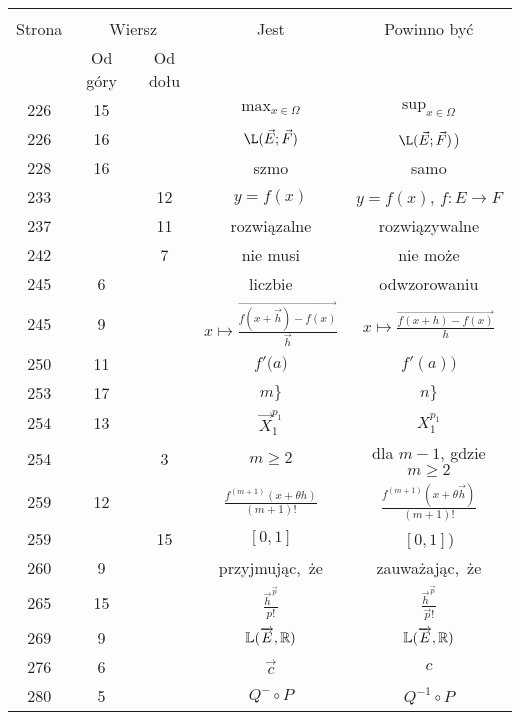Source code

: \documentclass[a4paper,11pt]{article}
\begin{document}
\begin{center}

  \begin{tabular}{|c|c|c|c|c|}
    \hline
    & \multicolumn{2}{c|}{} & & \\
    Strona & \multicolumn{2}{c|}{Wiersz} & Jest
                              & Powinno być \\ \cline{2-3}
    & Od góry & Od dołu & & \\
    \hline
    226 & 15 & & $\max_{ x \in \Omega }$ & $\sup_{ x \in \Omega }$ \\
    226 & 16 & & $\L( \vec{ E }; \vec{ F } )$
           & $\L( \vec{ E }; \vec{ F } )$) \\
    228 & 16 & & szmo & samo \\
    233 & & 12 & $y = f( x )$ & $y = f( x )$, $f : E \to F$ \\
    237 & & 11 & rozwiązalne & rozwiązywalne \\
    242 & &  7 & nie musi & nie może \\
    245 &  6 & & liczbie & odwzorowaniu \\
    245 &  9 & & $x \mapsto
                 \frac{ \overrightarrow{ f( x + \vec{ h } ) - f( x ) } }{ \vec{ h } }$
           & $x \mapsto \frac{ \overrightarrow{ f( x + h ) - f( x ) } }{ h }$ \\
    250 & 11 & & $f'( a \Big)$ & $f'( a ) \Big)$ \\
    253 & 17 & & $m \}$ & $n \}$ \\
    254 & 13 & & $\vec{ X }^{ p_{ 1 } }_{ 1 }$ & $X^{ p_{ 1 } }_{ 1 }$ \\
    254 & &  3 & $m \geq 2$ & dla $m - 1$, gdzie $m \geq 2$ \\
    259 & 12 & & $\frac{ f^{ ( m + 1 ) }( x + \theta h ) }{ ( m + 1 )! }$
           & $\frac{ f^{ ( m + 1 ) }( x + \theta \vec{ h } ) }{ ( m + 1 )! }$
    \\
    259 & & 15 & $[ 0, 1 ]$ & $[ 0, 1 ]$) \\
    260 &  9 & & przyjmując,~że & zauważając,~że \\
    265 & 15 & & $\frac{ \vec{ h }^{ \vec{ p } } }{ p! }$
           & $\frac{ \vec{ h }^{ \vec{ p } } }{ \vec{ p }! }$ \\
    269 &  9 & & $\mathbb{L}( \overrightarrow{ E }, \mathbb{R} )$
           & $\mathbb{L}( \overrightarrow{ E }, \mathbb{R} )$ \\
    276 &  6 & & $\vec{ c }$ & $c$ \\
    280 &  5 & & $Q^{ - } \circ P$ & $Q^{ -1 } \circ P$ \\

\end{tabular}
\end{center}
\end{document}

--

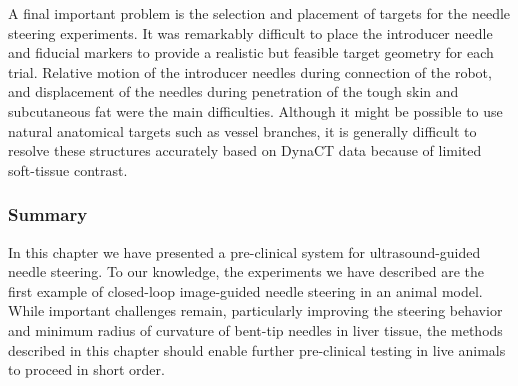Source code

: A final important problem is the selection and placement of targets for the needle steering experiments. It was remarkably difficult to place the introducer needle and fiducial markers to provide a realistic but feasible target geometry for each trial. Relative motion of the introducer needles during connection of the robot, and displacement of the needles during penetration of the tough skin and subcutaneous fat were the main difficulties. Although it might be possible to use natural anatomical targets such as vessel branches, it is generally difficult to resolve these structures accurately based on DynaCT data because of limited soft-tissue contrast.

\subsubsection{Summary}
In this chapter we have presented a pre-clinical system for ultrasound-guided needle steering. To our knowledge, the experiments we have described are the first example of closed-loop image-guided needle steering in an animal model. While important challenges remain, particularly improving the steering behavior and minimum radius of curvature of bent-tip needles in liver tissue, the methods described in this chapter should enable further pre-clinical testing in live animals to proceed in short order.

--

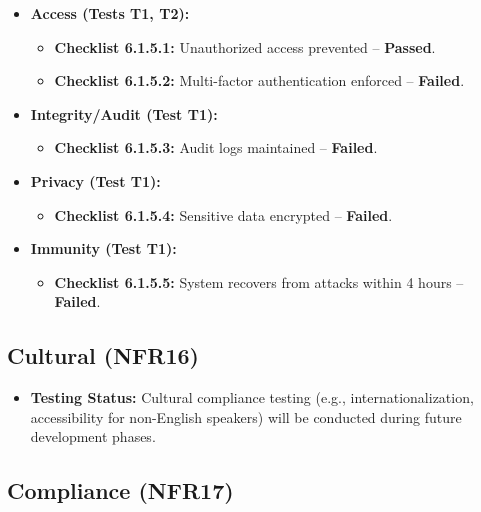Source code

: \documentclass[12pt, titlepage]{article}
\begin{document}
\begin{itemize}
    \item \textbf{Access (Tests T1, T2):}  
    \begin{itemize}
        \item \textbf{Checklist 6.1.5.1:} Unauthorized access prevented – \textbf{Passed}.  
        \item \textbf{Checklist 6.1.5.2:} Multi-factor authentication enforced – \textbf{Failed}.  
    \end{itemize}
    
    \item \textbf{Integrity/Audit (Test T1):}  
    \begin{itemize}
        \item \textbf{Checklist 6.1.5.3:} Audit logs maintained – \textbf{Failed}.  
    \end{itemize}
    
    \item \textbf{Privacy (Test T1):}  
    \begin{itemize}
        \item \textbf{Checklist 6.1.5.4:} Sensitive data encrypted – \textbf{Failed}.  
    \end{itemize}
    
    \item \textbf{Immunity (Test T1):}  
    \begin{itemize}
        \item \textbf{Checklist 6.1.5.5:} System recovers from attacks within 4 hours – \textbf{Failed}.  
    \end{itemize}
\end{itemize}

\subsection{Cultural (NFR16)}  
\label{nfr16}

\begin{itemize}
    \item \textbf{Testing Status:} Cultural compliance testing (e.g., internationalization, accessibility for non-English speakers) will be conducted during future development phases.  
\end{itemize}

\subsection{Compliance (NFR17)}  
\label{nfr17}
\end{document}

Problem – Look through the entries above; copy each line where the string "multicolumn" appears.

Result for this task –
    & \multicolumn{2}{c|}{} & & \\
    Strona & \multicolumn{2}{c|}{Wiersz} & Jest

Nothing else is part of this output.